The Study of Tamoxifen and Raloxifene (STAR) trial compared the effect of these two drugs in healthy women at high risk of developing invasive breast cancer. Data collected through the end of 2005 indicate that Evista (raloxifene) is as effective as tamoxifen in reducing the risk of invasive breast cancer. However, unlike tamoxifen, Evista does not reduce the risk of developing DCIS or LCIS. And these drugs are not without risks. Tamoxifen can cause cataracts, a side effect not associated with Evista, and while final data from the STAR trial indicate that the risk of other cancers, heart disease and stroke is about the same with both drugs, a separate study in women at high risk for heart problems found that while Evista reduced the risk of invasive breast cancer, it raised the risk of blood clots and fatal strokes. This latest study published in The New England Journal of Medicine in July 2006 included an editorial by Marcia Stefanick, PhD, of Stanford University School of Medicine, who said “the moderate benefits” of Evista for breast cancer prevention “do not seem to justify the risks.”
The best way to solve the disagreement about treatment of in situ breast cancer is to find a way to identify which lesions will lead to invasive cancer.
Other hormone therapies, such as Arimidex (anastrozole), Aromasin (exemestane), and Femara (letrozole), are thought to be effective in reducing the chance of cancer coming back, as either another DCIS or an invasive cancer. These aromatase inhibitors are being studied for postmenopausal women with DCIS that is estrogen receptor positive. Estrogen receptor-negative cells do not need estrogen to grow, and they usually do not stop growing when treated with drugs that block estrogen from binding. Dr. Osborne explains that research about treating this kind of cell is focusing on identifying the molecular pathways that cause estrogen receptor-negative tumors to grow and finding ways to block those pathways.
The best way to solve the disagreement about treatment of in situ breast cancer is to find a way to identify which lesions will lead to invasive cancer. Doctors anticipate this will be possible in the near future, possibly within five to 10 years, as a result of recent technologies that allow a genetic profile of all the different genes in a cancer cell to be generated. Researchers are hopeful that the particular set of genes that contribute to the formation of a tumor also dictate how aggressive that tumor will be. If so, it may be possible to identify the patterns that will allow doctors to predict which lesions will lead to invasive cancer.
Today, Anderson, Stuff and Batchelor are free of DCIS recurrence and invasive disease. While Batchelor recovered from her surgery, she read everything she could find about DCIS, but it left her with more questions than answers. “Would my DCIS ever have progressed into an invasive cancer? Was I overtreated? Did I need the radiation?” Batchelor says she wishes she had taken more time to learn about DCIS before she made her treatment decisions, but she doesn’t know that she would have done anything differently. “They don’t know whose DCIS will become invasive, so they can’t take a chance and do nothing. It’s sad and scary that we may be undergoing treatments that may not be necessary.”

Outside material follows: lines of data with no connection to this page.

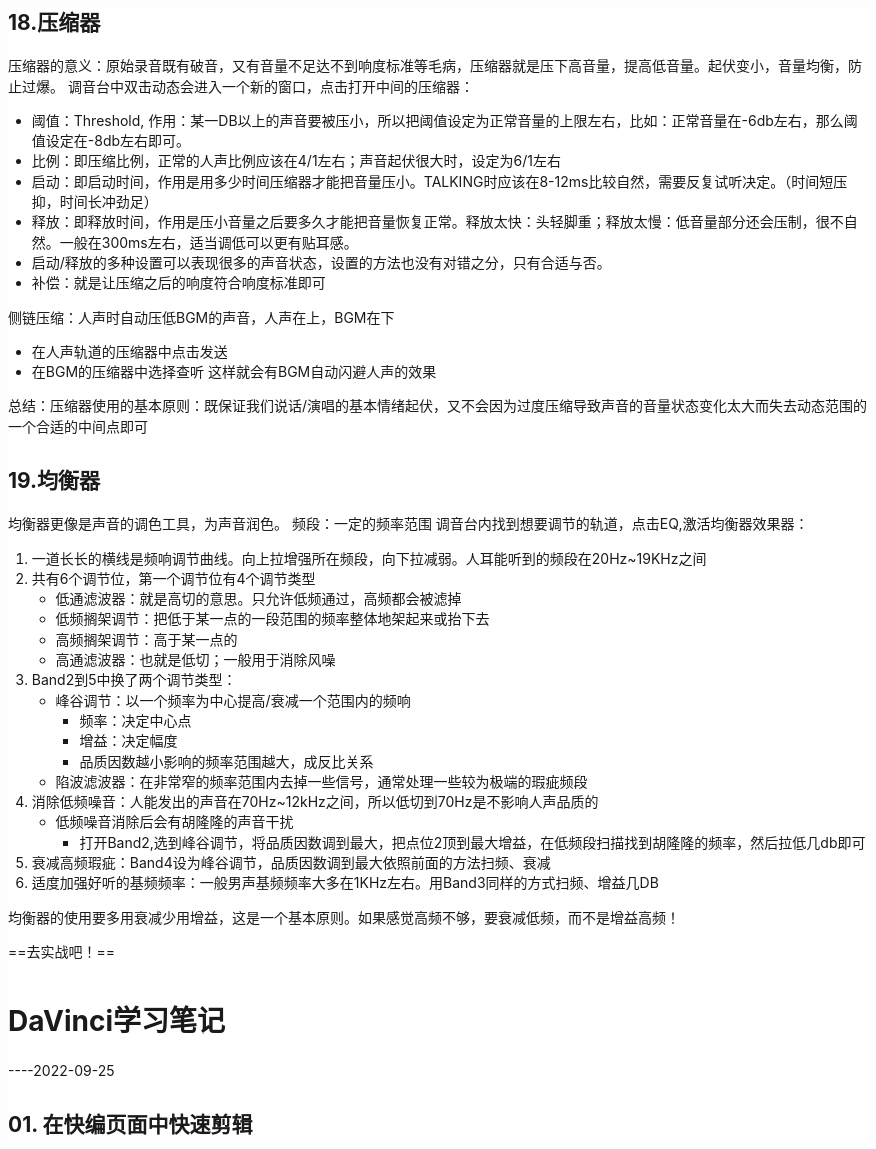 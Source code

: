 ## 18.压缩器

压缩器的意义：原始录音既有破音，又有音量不足达不到响度标准等毛病，压缩器就是压下高音量，提高低音量。起伏变小，音量均衡，防止过爆。
调音台中双击动态会进入一个新的窗口，点击打开中间的压缩器：

- 阈值：Threshold, 作用：某一DB以上的声音要被压小，所以把阈值设定为正常音量的上限左右，比如：正常音量在-6db左右，那么阈值设定在-8db左右即可。
- 比例：即压缩比例，正常的人声比例应该在4/1左右；声音起伏很大时，设定为6/1左右
- 启动：即启动时间，作用是用多少时间压缩器才能把音量压小。TALKING时应该在8-12ms比较自然，需要反复试听决定。（时间短压抑，时间长冲劲足）
- 释放：即释放时间，作用是压小音量之后要多久才能把音量恢复正常。释放太快：头轻脚重；释放太慢：低音量部分还会压制，很不自然。一般在300ms左右，适当调低可以更有贴耳感。
- 启动/释放的多种设置可以表现很多的声音状态，设置的方法也没有对错之分，只有合适与否。
- 补偿：就是让压缩之后的响度符合响度标准即可

侧链压缩：人声时自动压低BGM的声音，人声在上，BGM在下

- 在人声轨道的压缩器中点击发送
- 在BGM的压缩器中选择查听 
  这样就会有BGM自动闪避人声的效果

总结：压缩器使用的基本原则：既保证我们说话/演唱的基本情绪起伏，又不会因为过度压缩导致声音的音量状态变化太大而失去动态范围的一个合适的中间点即可

## 19.均衡器

均衡器更像是声音的调色工具，为声音润色。
频段：一定的频率范围
调音台内找到想要调节的轨道，点击EQ,激活均衡器效果器：

1. 一道长长的横线是频响调节曲线。向上拉增强所在频段，向下拉减弱。人耳能听到的频段在20Hz~19KHz之间
2. 共有6个调节位，第一个调节位有4个调节类型
   - 低通滤波器：就是高切的意思。只允许低频通过，高频都会被滤掉
   - 低频搁架调节：把低于某一点的一段范围的频率整体地架起来或抬下去
   - 高频搁架调节：高于某一点的
   - 高通滤波器：也就是低切；一般用于消除风噪
3. Band2到5中换了两个调节类型：
   - 峰谷调节：以一个频率为中心提高/衰减一个范围内的频响
     - 频率：决定中心点
     - 增益：决定幅度
     - 品质因数越小影响的频率范围越大，成反比关系
   - 陷波滤波器：在非常窄的频率范围内去掉一些信号，通常处理一些较为极端的瑕疵频段
4. 消除低频噪音：人能发出的声音在70Hz~12kHz之间，所以低切到70Hz是不影响人声品质的
   - 低频噪音消除后会有胡隆隆的声音干扰
     - 打开Band2,选到峰谷调节，将品质因数调到最大，把点位2顶到最大增益，在低频段扫描找到胡隆隆的频率，然后拉低几db即可
5. 衰减高频瑕疵：Band4设为峰谷调节，品质因数调到最大依照前面的方法扫频、衰减
6. 适度加强好听的基频频率：一般男声基频频率大多在1KHz左右。用Band3同样的方式扫频、增益几DB

均衡器的使用要多用衰减少用增益，这是一个基本原则。如果感觉高频不够，要衰减低频，而不是增益高频！

==去实战吧！==

# DaVinci学习笔记

----2022-09-25

## 01. 在快编页面中快速剪辑
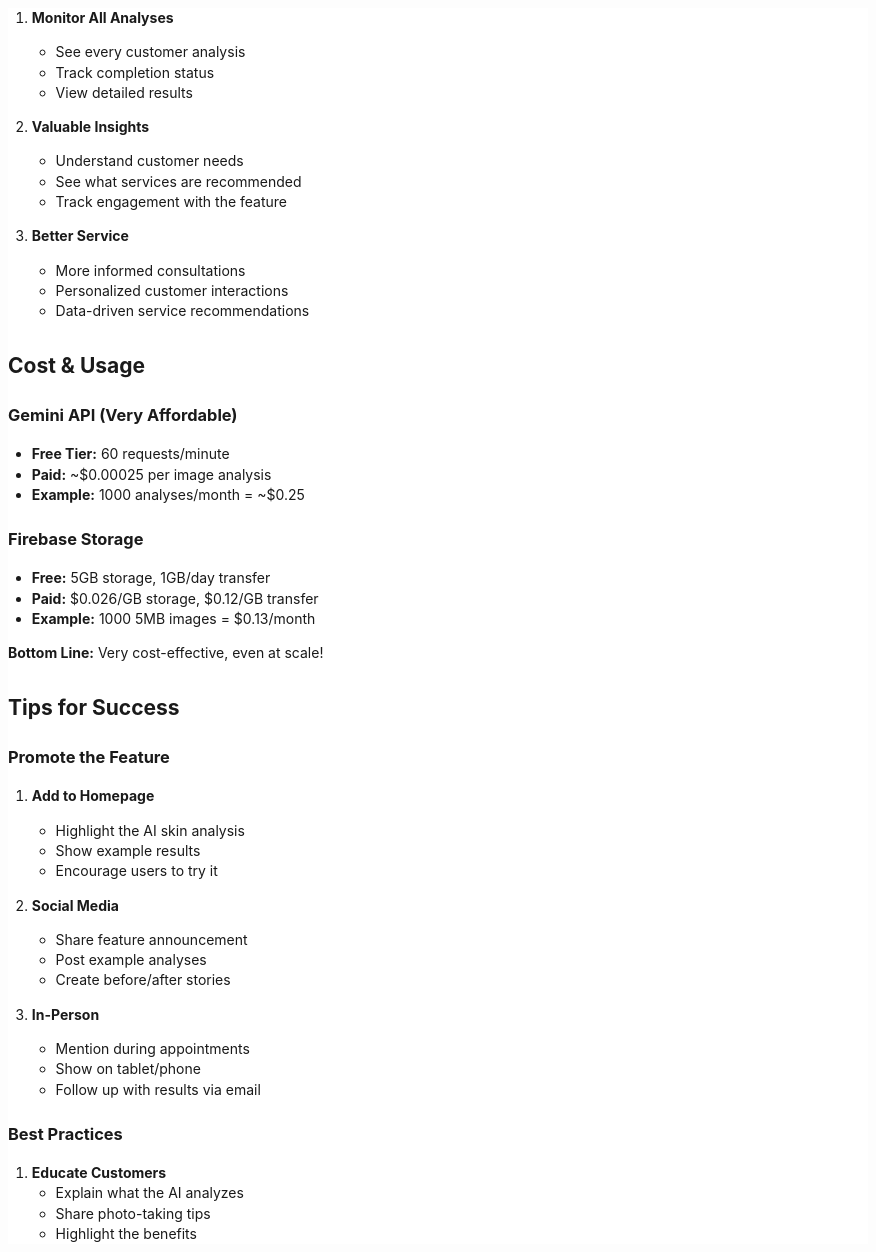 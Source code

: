 1. **Monitor All Analyses**
   - See every customer analysis
   - Track completion status
   - View detailed results

2. **Valuable Insights**
   - Understand customer needs
   - See what services are recommended
   - Track engagement with the feature

3. **Better Service**
   - More informed consultations
   - Personalized customer interactions
   - Data-driven service recommendations

## Cost & Usage

### Gemini API (Very Affordable)
- **Free Tier:** 60 requests/minute
- **Paid:** ~$0.00025 per image analysis
- **Example:** 1000 analyses/month = ~$0.25

### Firebase Storage
- **Free:** 5GB storage, 1GB/day transfer
- **Paid:** $0.026/GB storage, $0.12/GB transfer
- **Example:** 1000 5MB images = $0.13/month

**Bottom Line:** Very cost-effective, even at scale!

## Tips for Success

### Promote the Feature

1. **Add to Homepage**
   - Highlight the AI skin analysis
   - Show example results
   - Encourage users to try it

2. **Social Media**
   - Share feature announcement
   - Post example analyses
   - Create before/after stories

3. **In-Person**
   - Mention during appointments
   - Show on tablet/phone
   - Follow up with results via email

### Best Practices

1. **Educate Customers**
   - Explain what the AI analyzes
   - Share photo-taking tips
   - Highlight the benefits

Of the estimated 62,000 cases of in situ breast disease expected in 2006, about 85 percent will be DCIS. The remainder will have a less common disease known as lobular carcinoma in situ, or LCIS, which refers to abnormal cells contained within milk-producing lobules of the breast. Women with LCIS have a three to four times higher risk of developing invasive cancer than the general population.